■ Description of the task: Each record below needs to be set down again exactly.

■ Source data:
=-=-=-=-=

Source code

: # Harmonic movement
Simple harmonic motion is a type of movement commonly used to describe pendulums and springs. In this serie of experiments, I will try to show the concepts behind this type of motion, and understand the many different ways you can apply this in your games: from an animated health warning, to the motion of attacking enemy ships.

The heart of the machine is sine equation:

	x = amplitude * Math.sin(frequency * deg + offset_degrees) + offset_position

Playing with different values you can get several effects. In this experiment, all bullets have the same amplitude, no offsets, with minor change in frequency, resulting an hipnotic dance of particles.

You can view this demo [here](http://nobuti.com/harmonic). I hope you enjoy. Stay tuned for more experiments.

=-=-=-=-=

■ Output for this exercise:
Source code

: # Harmonic movement
Simple harmonic motion is a type of movement commonly used to describe pendulums and springs. In this serie of experiments, I will try to show the concepts behind this type of motion, and understand the many different ways you can apply this in your games: from an animated health warning, to the motion of attacking enemy ships.

The heart of the machine is sine equation:

	x = amplitude * Math.sin(frequency * deg + offset_degrees) + offset_position

Playing with different values you can get several effects. In this experiment, all bullets have the same amplitude, no offsets, with minor change in frequency, resulting an hipnotic dance of particles.

You can view this demo [here](http://nobuti.com/harmonic). I hope you enjoy. Stay tuned for more experiments.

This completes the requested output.